Nov. 3, 2010 (In These Times) -- Potential Stepmoms were welcomed to the California estate where they'd be living while dating divorcee Don Mueller on NBC's Who Wants To Marry My Dad? "This is our house," said Mueller's son Chris. Except it wasn't.
Neither was the six-car garage or the $165,000 Ferarri Don drove on the show. Despite the entry sign that read "The Muellers" and the family photos on the walls, Don's family lives in a lovely, but hardly-palatial, Cincinnati house. The same bait-and-switch mansions and hot tubs were used on Meet My Folks.
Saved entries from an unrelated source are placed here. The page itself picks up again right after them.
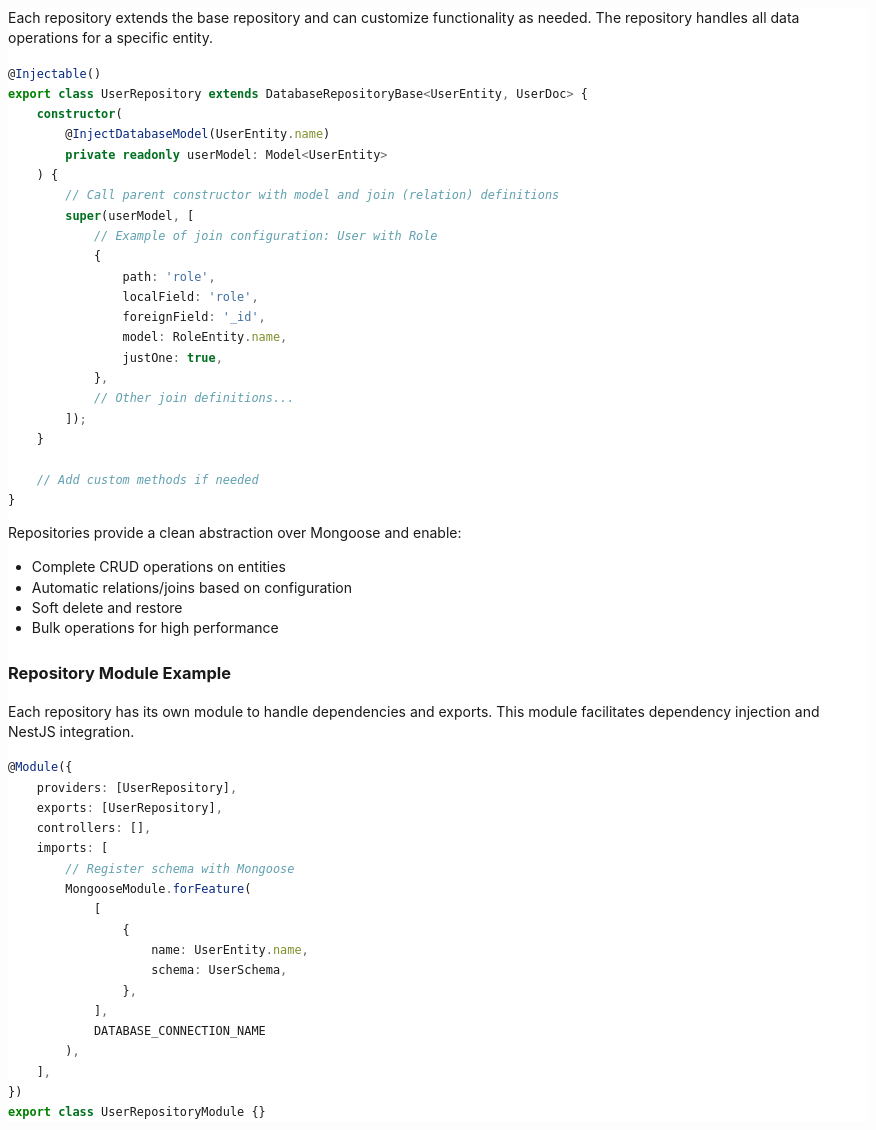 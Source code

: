 Each repository extends the base repository and can customize functionality as needed. The repository handles all data operations for a specific entity.

```typescript
@Injectable()
export class UserRepository extends DatabaseRepositoryBase<UserEntity, UserDoc> {
    constructor(
        @InjectDatabaseModel(UserEntity.name)
        private readonly userModel: Model<UserEntity>
    ) {
        // Call parent constructor with model and join (relation) definitions
        super(userModel, [
            // Example of join configuration: User with Role
            {
                path: 'role',
                localField: 'role',
                foreignField: '_id',
                model: RoleEntity.name,
                justOne: true,
            },
            // Other join definitions...
        ]);
    }

    // Add custom methods if needed
}
```

Repositories provide a clean abstraction over Mongoose and enable:
- Complete CRUD operations on entities
- Automatic relations/joins based on configuration
- Soft delete and restore
- Bulk operations for high performance


### Repository Module Example

Each repository has its own module to handle dependencies and exports. This module facilitates dependency injection and NestJS integration.

```typescript
@Module({
    providers: [UserRepository],
    exports: [UserRepository],
    controllers: [],
    imports: [
        // Register schema with Mongoose
        MongooseModule.forFeature(
            [
                {
                    name: UserEntity.name,
                    schema: UserSchema,
                },
            ],
            DATABASE_CONNECTION_NAME
        ),
    ],
})
export class UserRepositoryModule {}
```
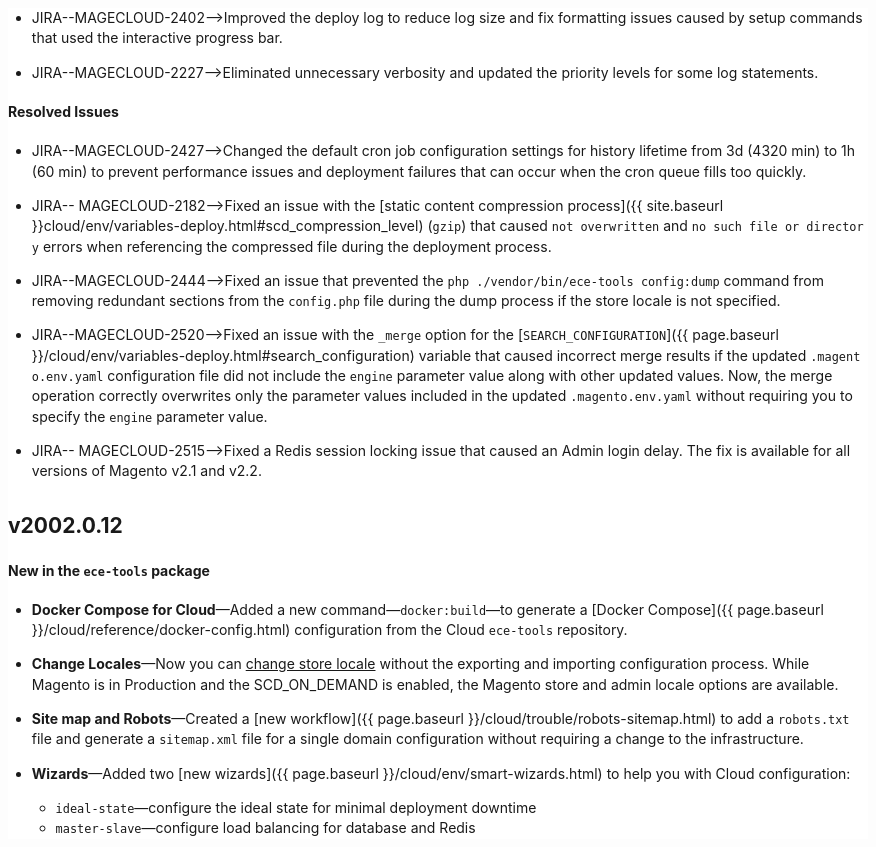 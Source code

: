    -  JIRA--MAGECLOUD-2402-->Improved the deploy log to reduce log size and fix formatting issues caused by setup commands that used the interactive progress bar.

   -  JIRA--MAGECLOUD-2227-->Eliminated unnecessary verbosity and updated the priority levels for some log statements.


#### Resolved Issues

-  JIRA--MAGECLOUD-2427-->Changed the default cron job configuration settings for history lifetime from 3d (4320 min) to 1h (60 min) to prevent performance issues and deployment failures that can occur when the cron queue fills too quickly.

- JIRA-- MAGECLOUD-2182-->Fixed an issue with the [static content compression process]({{ site.baseurl }}cloud/env/variables-deploy.html#scd_compression_level) (`gzip`) that caused `not overwritten` and `no such file or directory` errors when referencing the compressed file during the deployment process.

- JIRA--MAGECLOUD-2444-->Fixed an issue that prevented the `php ./vendor/bin/ece-tools config:dump` command from removing redundant sections from the `config.php` file during the dump process if the store locale is not specified.

-  JIRA--MAGECLOUD-2520-->Fixed an issue with the `_merge` option for the [`SEARCH_CONFIGURATION`]({{ page.baseurl }}/cloud/env/variables-deploy.html#search_configuration) variable that caused incorrect merge results if the updated `.magento.env.yaml` configuration file did not include the `engine` parameter value along with other updated values. Now, the merge operation correctly overwrites only the parameter values included in the updated `.magento.env.yaml` without requiring you to specify the `engine` parameter value.

-  JIRA-- MAGECLOUD-2515-->Fixed a Redis session locking issue that caused an Admin login delay. The fix is available for all versions of Magento v2.1 and v2.2.


## v2002.0.12

#### New in the `ece-tools` package

-  **Docker Compose for Cloud**—Added a new command—`docker:build`—to generate a [Docker Compose]({{ page.baseurl }}/cloud/reference/docker-config.html) configuration from the Cloud `ece-tools` repository.

-  **Change Locales**—Now you can [change store locale]({{page.baseurl}}/cloud/live/sens-data-over.html#change-locales) without the exporting and importing configuration process. While Magento is in Production and the SCD_ON_DEMAND is enabled, the Magento store and admin locale options are available.

-  **Site map and Robots**—Created a [new workflow]({{ page.baseurl }}/cloud/trouble/robots-sitemap.html)
to add a `robots.txt` file and generate a `sitemap.xml` file for a single domain configuration without requiring a change to the infrastructure.

- **Wizards**—Added two [new wizards]({{ page.baseurl }}/cloud/env/smart-wizards.html) to help you with Cloud configuration:
    -  `ideal-state`—configure the ideal state for minimal deployment downtime
    -  `master-slave`—configure load balancing for database and Redis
Reality TV producers relocate "the folks" on such shows from their own modest homes to erase anything so banal as a middle- or working-class existence because integrated marketers prefer upscale homes as the sets where their products will be showcased. Reality TV coaches us to lust after the exorbitant lifestyles of trust fund brats on MTV's Paris Hilton's My New BFF, trophy wives on Bravo's Real Housewives franchise and wealthy bachelors on The Millionaire Matchmaker. Watching the bad behavior of heiresses, Housewives, and bad-toupee-wearing moguls plays on Americans' twin desires to hate the rich for having what most of us don't--and to be them.
From Fox's The Simple Life to wedding-industrial complex series such as WeTV's Platinum Weddings, reality TV has skewed our economic realities, overemphasizing the short-term pleasures of "having nice things" while hiding the long-term economic consequences of our nation's overconsumption. "I don't understand saving for the rainy day," celebrity stylist Rachel Zoe said earnestly on The Rachel Zoe Project. Never mind that Americans are drowning in debt--we need couture. "Live like it's your last day, every day!" she urged.